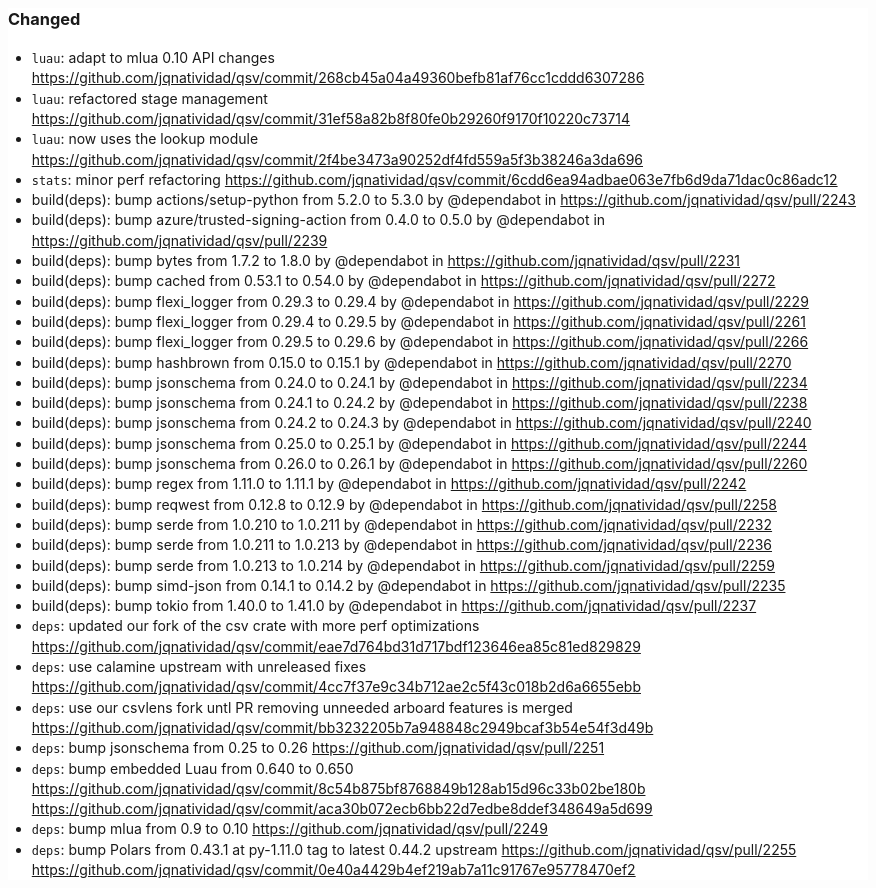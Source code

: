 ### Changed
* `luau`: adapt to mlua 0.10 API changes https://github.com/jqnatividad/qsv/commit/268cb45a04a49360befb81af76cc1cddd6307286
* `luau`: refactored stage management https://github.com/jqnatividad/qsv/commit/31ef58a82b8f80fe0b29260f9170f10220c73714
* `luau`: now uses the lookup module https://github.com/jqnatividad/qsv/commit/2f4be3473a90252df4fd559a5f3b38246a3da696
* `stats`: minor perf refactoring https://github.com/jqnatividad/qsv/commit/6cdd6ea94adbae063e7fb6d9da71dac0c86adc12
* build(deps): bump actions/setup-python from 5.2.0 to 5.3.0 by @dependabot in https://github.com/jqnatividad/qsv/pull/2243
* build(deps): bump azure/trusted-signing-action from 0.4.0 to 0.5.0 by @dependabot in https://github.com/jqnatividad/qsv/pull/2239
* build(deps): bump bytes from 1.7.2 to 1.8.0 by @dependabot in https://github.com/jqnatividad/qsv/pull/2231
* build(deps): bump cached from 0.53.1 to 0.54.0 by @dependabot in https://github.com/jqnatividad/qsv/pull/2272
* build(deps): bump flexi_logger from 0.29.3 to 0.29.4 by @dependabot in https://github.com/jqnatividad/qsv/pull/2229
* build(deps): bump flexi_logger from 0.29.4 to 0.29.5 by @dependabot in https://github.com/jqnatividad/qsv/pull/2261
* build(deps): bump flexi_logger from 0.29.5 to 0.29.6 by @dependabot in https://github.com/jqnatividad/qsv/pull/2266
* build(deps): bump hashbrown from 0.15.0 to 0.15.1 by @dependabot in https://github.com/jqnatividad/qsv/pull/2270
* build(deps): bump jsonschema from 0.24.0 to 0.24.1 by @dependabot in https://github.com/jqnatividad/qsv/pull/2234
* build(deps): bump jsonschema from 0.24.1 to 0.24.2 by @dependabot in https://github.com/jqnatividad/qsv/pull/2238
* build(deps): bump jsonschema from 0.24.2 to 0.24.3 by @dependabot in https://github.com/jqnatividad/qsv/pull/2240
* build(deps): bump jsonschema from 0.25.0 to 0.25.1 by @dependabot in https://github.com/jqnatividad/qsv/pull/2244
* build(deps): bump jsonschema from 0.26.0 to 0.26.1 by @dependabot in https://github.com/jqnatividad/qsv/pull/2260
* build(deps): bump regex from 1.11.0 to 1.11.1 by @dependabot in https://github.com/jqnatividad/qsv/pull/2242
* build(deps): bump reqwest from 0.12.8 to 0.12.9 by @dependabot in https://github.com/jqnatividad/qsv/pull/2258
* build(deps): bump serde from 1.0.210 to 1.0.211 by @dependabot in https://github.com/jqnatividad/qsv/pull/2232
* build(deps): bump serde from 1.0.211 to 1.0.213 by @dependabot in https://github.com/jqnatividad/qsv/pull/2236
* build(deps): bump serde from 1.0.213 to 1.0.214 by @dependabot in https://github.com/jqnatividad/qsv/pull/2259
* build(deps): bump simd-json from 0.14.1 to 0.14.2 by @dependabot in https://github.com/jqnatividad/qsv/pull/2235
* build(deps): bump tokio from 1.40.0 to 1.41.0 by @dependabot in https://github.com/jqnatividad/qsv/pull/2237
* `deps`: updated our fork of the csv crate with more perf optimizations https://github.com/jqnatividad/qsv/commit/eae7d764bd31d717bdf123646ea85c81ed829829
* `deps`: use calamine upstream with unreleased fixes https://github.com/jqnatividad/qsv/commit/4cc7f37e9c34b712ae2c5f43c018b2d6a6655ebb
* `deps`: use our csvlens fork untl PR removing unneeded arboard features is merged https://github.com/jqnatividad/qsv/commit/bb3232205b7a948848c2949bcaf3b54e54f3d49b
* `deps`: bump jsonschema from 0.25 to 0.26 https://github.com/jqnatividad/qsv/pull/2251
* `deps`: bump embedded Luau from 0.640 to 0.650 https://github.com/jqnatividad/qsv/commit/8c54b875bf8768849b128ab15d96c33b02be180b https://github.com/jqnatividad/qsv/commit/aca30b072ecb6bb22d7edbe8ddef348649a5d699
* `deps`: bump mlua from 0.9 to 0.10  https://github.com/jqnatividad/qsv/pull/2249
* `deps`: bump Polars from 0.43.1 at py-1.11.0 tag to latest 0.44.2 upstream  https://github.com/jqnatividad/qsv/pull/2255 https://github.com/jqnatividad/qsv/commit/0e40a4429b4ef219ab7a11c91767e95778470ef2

········

## Exercise goal
Count how many lines in the data above hold "perf", and give that number by itself.

## Your response
2